**INPUT**
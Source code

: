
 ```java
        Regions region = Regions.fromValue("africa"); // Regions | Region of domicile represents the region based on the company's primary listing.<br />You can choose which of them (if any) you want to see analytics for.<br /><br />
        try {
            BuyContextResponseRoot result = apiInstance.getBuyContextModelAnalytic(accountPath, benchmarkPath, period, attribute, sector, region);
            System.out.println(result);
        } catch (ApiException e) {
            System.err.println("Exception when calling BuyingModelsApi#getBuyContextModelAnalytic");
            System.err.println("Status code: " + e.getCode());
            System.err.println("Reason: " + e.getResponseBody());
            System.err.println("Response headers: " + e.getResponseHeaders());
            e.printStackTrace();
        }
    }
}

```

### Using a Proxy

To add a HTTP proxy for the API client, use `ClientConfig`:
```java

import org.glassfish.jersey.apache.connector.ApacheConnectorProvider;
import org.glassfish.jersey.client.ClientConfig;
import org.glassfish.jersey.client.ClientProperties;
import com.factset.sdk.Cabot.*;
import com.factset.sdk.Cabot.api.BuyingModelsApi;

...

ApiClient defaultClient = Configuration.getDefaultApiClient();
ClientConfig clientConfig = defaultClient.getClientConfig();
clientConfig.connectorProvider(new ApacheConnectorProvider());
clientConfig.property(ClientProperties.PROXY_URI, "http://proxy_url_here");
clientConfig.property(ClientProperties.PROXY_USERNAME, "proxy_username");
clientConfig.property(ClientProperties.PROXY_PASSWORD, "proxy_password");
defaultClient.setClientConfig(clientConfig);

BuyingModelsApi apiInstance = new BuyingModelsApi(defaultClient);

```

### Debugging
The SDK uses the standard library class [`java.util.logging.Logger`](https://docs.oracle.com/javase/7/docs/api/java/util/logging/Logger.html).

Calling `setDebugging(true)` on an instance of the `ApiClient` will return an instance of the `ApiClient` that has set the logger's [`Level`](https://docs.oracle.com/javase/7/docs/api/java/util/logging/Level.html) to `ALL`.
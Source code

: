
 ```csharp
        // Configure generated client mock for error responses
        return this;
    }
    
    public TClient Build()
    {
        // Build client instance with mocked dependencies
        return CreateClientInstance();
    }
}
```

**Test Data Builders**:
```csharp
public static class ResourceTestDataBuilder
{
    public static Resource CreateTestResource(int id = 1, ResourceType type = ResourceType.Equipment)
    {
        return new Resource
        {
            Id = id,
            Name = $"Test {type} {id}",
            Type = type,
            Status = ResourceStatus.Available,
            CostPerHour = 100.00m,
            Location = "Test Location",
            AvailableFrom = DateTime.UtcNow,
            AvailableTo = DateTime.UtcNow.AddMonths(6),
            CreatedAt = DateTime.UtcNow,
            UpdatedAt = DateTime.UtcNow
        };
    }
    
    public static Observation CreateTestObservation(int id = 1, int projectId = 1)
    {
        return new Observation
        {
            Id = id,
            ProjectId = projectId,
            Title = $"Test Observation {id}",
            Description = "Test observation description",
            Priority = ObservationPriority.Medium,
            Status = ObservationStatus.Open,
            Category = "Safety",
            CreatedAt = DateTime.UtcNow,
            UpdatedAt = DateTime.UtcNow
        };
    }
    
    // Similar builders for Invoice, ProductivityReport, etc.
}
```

**WORK INSTRUCTIONS**
Wherever a line in the records contains the word "https", copy that line.

**RESULT**
The SDK uses the standard library class [`java.util.logging.Logger`](https://docs.oracle.com/javase/7/docs/api/java/util/logging/Logger.html).
Calling `setDebugging(true)` on an instance of the `ApiClient` will return an instance of the `ApiClient` that has set the logger's [`Level`](https://docs.oracle.com/javase/7/docs/api/java/util/logging/Level.html) to `ALL`.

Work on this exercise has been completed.